- **Exercise objective**
Read the listing and extract each line that includes the word "encoded".

- **Records for the task**
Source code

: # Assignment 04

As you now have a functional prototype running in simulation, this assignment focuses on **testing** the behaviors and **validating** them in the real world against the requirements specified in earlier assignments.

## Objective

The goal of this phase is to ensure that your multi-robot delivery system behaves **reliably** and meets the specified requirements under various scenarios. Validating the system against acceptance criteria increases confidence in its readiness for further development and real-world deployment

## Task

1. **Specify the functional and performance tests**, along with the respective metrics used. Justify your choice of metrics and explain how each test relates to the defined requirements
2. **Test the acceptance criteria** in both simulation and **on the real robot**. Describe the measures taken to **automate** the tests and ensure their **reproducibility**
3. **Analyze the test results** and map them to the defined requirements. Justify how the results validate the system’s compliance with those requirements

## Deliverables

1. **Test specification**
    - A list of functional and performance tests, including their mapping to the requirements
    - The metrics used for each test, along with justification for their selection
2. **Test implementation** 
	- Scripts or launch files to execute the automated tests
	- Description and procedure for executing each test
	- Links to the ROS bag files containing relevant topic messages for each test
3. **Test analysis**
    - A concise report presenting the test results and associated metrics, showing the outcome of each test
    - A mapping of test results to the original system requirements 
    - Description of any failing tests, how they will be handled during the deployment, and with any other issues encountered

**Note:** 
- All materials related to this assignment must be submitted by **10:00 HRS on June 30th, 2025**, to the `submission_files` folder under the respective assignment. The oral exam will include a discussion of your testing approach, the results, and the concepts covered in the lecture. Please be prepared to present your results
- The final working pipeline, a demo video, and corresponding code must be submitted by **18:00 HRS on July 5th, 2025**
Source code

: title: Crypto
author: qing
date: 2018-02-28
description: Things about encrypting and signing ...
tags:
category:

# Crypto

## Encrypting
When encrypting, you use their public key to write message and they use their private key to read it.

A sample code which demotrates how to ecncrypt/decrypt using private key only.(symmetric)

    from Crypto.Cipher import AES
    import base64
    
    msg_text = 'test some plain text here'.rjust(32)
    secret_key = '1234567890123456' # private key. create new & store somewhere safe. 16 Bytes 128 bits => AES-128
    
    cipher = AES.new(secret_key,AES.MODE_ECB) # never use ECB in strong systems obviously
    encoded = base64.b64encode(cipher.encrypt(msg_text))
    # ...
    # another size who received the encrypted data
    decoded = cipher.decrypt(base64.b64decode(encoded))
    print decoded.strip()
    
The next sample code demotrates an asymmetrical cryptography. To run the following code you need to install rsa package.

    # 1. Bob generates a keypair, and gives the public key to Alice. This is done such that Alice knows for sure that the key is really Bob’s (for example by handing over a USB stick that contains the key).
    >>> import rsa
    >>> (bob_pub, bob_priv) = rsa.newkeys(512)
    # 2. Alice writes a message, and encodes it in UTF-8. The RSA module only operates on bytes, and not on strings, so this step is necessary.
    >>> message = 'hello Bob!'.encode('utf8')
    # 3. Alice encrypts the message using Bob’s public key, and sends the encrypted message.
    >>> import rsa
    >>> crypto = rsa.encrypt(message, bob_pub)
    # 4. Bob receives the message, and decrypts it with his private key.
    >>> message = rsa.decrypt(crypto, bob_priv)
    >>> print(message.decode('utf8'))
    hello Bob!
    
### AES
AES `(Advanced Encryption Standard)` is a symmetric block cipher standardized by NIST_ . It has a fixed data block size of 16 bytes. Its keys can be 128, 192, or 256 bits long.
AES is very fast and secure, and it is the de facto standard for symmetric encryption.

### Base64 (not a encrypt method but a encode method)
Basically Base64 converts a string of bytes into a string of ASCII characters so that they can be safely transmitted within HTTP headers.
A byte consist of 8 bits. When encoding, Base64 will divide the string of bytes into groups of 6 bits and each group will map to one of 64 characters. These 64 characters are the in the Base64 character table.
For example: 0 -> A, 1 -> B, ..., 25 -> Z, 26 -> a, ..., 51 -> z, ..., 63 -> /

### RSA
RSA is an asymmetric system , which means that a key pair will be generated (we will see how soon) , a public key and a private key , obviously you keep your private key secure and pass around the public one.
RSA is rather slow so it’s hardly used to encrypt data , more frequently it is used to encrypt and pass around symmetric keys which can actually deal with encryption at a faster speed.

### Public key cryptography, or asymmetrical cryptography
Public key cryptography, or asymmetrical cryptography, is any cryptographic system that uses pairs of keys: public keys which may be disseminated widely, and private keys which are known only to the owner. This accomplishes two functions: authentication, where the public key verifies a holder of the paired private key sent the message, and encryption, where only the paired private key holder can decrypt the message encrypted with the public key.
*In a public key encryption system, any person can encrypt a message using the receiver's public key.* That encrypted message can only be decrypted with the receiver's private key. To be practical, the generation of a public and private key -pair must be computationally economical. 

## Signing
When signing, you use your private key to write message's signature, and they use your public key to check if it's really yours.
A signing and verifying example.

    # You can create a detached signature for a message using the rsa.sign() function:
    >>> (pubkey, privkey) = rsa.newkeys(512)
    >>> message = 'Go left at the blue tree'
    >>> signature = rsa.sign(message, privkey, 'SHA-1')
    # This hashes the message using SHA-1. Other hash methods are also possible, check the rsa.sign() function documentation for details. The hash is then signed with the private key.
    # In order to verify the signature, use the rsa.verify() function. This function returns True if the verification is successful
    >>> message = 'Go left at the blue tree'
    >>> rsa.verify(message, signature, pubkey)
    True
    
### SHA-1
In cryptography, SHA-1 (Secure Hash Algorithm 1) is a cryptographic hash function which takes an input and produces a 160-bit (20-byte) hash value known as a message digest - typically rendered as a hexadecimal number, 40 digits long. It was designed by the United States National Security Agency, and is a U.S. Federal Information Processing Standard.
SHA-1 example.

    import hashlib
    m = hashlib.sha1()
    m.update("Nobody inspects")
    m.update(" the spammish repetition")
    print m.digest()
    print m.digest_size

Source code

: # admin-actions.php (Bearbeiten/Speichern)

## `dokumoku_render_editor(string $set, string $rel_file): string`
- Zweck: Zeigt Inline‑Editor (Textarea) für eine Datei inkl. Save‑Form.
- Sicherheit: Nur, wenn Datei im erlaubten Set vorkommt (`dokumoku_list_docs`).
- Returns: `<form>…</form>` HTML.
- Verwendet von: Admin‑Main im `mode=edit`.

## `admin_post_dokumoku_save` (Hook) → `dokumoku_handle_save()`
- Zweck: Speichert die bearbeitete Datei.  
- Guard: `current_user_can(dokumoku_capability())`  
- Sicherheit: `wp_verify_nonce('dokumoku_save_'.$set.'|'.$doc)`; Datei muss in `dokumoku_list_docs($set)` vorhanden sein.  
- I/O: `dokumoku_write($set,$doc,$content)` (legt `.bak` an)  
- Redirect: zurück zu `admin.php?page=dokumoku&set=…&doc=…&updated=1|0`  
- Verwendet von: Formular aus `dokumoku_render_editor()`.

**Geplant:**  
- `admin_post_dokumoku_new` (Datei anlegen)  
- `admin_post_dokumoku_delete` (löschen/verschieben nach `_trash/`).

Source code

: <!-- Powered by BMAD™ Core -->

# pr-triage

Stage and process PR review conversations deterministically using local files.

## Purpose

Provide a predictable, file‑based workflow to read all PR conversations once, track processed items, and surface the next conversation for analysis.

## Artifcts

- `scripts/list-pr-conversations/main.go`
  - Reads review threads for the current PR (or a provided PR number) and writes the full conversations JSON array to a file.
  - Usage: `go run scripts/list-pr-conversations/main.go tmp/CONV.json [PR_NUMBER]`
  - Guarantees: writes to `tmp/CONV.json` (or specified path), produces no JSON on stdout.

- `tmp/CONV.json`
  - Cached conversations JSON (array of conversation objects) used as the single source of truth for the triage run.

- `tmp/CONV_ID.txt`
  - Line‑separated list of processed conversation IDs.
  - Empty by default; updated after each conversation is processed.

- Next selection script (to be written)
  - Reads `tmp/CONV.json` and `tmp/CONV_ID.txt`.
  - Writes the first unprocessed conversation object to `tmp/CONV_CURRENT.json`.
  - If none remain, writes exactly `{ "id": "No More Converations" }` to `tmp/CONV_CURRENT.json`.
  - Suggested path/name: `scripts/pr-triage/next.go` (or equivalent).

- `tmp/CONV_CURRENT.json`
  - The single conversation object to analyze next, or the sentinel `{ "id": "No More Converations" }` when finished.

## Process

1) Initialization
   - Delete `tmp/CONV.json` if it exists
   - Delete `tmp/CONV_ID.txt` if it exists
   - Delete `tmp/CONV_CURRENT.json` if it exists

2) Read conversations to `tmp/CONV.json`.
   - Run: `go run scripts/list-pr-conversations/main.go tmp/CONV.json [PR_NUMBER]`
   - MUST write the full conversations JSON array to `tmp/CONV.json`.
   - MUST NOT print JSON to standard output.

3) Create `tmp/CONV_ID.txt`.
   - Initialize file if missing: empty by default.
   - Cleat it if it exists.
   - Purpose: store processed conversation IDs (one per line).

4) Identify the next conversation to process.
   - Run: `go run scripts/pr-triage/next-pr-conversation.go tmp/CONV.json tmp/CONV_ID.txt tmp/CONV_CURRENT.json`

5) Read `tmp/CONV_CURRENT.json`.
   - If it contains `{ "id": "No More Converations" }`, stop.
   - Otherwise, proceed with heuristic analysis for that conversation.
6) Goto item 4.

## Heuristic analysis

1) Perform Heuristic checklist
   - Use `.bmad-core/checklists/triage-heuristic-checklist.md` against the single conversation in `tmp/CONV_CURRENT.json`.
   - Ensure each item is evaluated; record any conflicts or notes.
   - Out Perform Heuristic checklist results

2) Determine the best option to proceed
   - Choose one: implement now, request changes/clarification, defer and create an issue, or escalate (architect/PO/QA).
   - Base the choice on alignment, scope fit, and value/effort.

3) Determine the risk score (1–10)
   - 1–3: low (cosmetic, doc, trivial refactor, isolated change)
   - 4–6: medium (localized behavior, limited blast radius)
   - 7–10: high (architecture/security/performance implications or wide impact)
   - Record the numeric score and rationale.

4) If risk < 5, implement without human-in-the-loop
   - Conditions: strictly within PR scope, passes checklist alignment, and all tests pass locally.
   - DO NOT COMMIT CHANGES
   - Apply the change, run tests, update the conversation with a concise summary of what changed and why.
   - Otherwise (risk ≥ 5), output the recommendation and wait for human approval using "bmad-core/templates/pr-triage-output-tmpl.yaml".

- **Result of this task**
    encoded = base64.b64encode(cipher.encrypt(msg_text))
    decoded = cipher.decrypt(base64.b64decode(encoded))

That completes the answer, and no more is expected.